**Problem statement**
Go through the following data and transcribe exactly the stretch of lines from the one holding "- The Celo Blog - Medium" to the one holding "- [Opera 101.0.4843.33", both included.

**Exercise material**
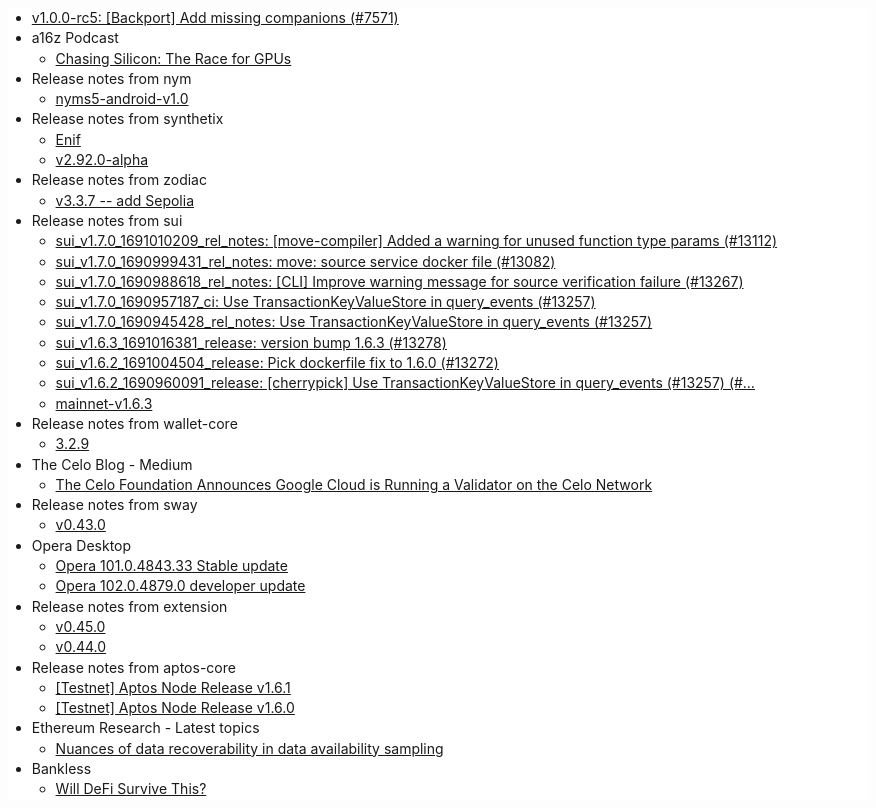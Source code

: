   - [v1.0.0-rc5: [Backport] Add missing companions (#7571)](https://github.com/paritytech/polkadot/releases/tag/v1.0.0-rc5)
- a16z Podcast
  - [Chasing Silicon: The Race for GPUs](https://a16z.simplecast.com/episodes/chasing-silicon-the-race-for-gpus-hhXCxix6)
- Release notes from nym
  - [nyms5-android-v1.0](https://github.com/nymtech/nym/releases/tag/nyms5-android-v1.0)
- Release notes from synthetix
  - [Enif](https://github.com/Synthetixio/synthetix/releases/tag/v2.92.1)
  - [v2.92.0-alpha](https://github.com/Synthetixio/synthetix/releases/tag/v2.92.0-alpha)
- Release notes from zodiac
  - [v3.3.7 -- add Sepolia](https://github.com/gnosis/zodiac/releases/tag/v3.3.7)
- Release notes from sui
  - [sui_v1.7.0_1691010209_rel_notes: [move-compiler] Added a warning for unused function type params (#13112)](https://github.com/MystenLabs/sui/releases/tag/sui_v1.7.0_1691010209_rel_notes)
  - [sui_v1.7.0_1690999431_rel_notes: move: source service docker file (#13082)](https://github.com/MystenLabs/sui/releases/tag/sui_v1.7.0_1690999431_rel_notes)
  - [sui_v1.7.0_1690988618_rel_notes: [CLI] Improve warning message for source verification failure (#13267)](https://github.com/MystenLabs/sui/releases/tag/sui_v1.7.0_1690988618_rel_notes)
  - [sui_v1.7.0_1690957187_ci: Use TransactionKeyValueStore in query_events (#13257)](https://github.com/MystenLabs/sui/releases/tag/sui_v1.7.0_1690957187_ci)
  - [sui_v1.7.0_1690945428_rel_notes: Use TransactionKeyValueStore in query_events (#13257)](https://github.com/MystenLabs/sui/releases/tag/sui_v1.7.0_1690945428_rel_notes)
  - [sui_v1.6.3_1691016381_release: version bump 1.6.3 (#13278)](https://github.com/MystenLabs/sui/releases/tag/sui_v1.6.3_1691016381_release)
  - [sui_v1.6.2_1691004504_release: Pick dockerfile fix to 1.6.0 (#13272)](https://github.com/MystenLabs/sui/releases/tag/sui_v1.6.2_1691004504_release)
  - [sui_v1.6.2_1690960091_release: [cherrypick] Use TransactionKeyValueStore in query_events (#13257) (#…](https://github.com/MystenLabs/sui/releases/tag/sui_v1.6.2_1690960091_release)
  - [mainnet-v1.6.3](https://github.com/MystenLabs/sui/releases/tag/mainnet-v1.6.3)
- Release notes from wallet-core
  - [3.2.9](https://github.com/trustwallet/wallet-core/releases/tag/3.2.9)
- The Celo Blog - Medium
  - [The Celo Foundation Announces Google Cloud is Running a Validator on the Celo Network](https://blog.celo.org/the-celo-foundation-announces-google-cloud-is-running-a-validator-on-the-celo-network-78eceb53cc82?source=rss----291cc98479ad---4)
- Release notes from sway
  - [v0.43.0](https://github.com/FuelLabs/sway/releases/tag/v0.43.0)
- Opera Desktop
  - [Opera 101.0.4843.33 Stable update](https://blogs.opera.com/desktop/2023/08/opera-101-0-4843-33-stable-update/)
  - [Opera 102.0.4879.0 developer update](https://blogs.opera.com/desktop/2023/08/opera-102-0-4879-0-developer-update/)
- Release notes from extension
  - [v0.45.0](https://github.com/tahowallet/extension/releases/tag/v0.45.0)
  - [v0.44.0](https://github.com/tahowallet/extension/releases/tag/v0.44.0)
- Release notes from aptos-core
  - [[Testnet] Aptos Node Release v1.6.1](https://github.com/aptos-labs/aptos-core/releases/tag/aptos-node-v1.6.1)
  - [[Testnet] Aptos Node Release v1.6.0](https://github.com/aptos-labs/aptos-core/releases/tag/aptos-node-v1.6.0)
- Ethereum Research - Latest topics
  - [Nuances of data recoverability in data availability sampling](https://ethresear.ch/t/nuances-of-data-recoverability-in-data-availability-sampling/16256)
- Bankless
  - [Will DeFi Survive This?](http://sites.libsyn.com/247424/will-defi-survive-this)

**Your solution**
- The Celo Blog - Medium
  - [The Celo Foundation Announces Google Cloud is Running a Validator on the Celo Network](https://blog.celo.org/the-celo-foundation-announces-google-cloud-is-running-a-validator-on-the-celo-network-78eceb53cc82?source=rss----291cc98479ad---4)
- Release notes from sway
  - [v0.43.0](https://github.com/FuelLabs/sway/releases/tag/v0.43.0)
- Opera Desktop
  - [Opera 101.0.4843.33 Stable update](https://blogs.opera.com/desktop/2023/08/opera-101-0-4843-33-stable-update/)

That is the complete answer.